Every meal was accompanied by it. My mom really knew how to stretch a roast chicken. Okay maybe not every meal, we didn’t have it for breakfast. Not every day anyway. And it was always (and still is) served in the same dish. A large, square, crystal-cut glass bowl. I’ve never seen it served in anything else. That bowl literally has one job. Should anything ever happen to it, I imagine we’d never eat coleslaw again.
My mom’s famous cabbage salad is a great side that gets even nicer after a couple of days, if it lasts that long It’s also a great accompaniment to just about anything, including toast with cheese (a personal favourite). The recipe is ridiculously simple, even for me; shredded cabbage, Crosse and Blackwell mayo (you can use other brands if you want, like I do when I’m living overseas, but disclaimer; then it doesn’t taste quite like my mom’s), rice vinegar, salt and pepper, and a teaspoon of sugar to cut the acid. No real measurements, just toss it all in till you get the right consistency. And that’s how we all still make it today. Our family recipe doesn’t have carrots or raisins or any of that nonsense. There was a phase where a couple of my sisters were doing that Asian coleslaw thing, with the dried noodles, but that didn’t last long.
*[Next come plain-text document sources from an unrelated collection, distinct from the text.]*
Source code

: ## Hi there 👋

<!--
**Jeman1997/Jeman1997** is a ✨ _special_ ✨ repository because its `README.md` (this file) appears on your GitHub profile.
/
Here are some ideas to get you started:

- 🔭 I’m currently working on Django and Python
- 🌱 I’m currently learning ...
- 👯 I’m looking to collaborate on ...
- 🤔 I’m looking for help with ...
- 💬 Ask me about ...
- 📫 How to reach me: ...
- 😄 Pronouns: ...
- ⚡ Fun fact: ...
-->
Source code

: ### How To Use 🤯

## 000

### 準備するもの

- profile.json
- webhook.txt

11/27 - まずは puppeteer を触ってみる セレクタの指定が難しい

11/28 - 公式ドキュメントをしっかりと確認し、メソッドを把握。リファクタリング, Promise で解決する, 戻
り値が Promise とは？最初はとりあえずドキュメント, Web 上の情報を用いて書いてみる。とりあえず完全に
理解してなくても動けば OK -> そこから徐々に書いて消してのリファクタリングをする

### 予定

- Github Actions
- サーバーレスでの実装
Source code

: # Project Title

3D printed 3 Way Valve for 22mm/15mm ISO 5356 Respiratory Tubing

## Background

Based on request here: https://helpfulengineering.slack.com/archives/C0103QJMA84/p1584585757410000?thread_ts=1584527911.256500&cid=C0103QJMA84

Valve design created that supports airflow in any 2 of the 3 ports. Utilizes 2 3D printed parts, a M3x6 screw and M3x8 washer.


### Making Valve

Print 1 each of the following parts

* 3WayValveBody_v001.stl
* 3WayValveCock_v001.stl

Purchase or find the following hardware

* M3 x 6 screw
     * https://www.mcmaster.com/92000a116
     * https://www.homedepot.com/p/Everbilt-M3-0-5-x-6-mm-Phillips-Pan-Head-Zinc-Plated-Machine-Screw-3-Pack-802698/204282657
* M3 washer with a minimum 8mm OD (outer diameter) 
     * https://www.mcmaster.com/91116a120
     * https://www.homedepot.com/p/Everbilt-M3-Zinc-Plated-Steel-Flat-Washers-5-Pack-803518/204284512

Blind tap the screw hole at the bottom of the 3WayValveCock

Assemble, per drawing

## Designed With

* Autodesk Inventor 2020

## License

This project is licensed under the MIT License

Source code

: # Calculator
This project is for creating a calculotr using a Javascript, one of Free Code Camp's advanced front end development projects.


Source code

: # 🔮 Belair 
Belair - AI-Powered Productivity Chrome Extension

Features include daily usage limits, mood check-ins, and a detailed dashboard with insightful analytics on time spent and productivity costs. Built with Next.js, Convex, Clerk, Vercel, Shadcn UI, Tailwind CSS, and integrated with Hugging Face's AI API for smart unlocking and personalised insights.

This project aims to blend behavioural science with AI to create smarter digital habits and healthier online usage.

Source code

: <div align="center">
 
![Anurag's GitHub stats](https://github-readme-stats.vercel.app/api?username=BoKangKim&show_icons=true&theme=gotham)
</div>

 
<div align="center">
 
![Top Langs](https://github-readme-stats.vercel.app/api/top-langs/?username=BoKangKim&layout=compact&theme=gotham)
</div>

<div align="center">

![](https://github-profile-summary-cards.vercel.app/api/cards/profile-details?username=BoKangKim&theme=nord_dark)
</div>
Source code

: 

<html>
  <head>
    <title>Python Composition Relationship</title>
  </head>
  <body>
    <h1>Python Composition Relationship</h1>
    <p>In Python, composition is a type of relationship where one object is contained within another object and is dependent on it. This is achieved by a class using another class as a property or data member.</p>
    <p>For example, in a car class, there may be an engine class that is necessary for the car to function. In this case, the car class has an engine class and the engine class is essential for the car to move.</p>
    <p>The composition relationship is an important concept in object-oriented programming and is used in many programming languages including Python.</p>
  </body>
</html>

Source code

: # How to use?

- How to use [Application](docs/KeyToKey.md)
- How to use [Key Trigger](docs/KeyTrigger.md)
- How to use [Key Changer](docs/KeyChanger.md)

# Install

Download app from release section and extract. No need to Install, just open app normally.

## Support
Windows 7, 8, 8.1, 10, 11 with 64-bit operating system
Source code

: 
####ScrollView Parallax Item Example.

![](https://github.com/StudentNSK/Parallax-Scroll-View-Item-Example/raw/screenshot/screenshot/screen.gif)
Sometimes I use apple cider vinegar, but then it doesn’t taste quite like my mom’s recipe. Another thing makes mine not taste like my mom’s, and that’s because I don’t serve it in THE cabbage salad bowl.
That
wasn’t the only cabbage dish regularly found in our fridge. There was also my gran’s
infamous cabbage rolls. I’ve never tried one, or asked for the recipe, but I
think it’s mince, cooked with (I kid you not) raisins and golden syrup (for
some unfathomable reason), rolled in cabbage leaves and baked till they are
slightly grey.
Family legend has it that before I was born, my parents went to my gran for
dinner. Faced with a mountainous platter of cabbage rolls, my dad clocked my mother’s
expression and joked that it was her favourite food. Unschooled in that particular
dialect of sarcasm, my gran loaded up her plate and insisted on seconds. My
mom, new to the family and still trying to impress, didn’t set the record
straight, and from that day onwards Granny Annie always made an extra batch to
bring home.
Does every family have a signature ingredient or dish, served year-in, year-out, on the same platter, either revered or ridiculed by all? If so, other families probably have more glamorous ingredients in theirs, like duck or caviar. At least we’ll always have cabbage.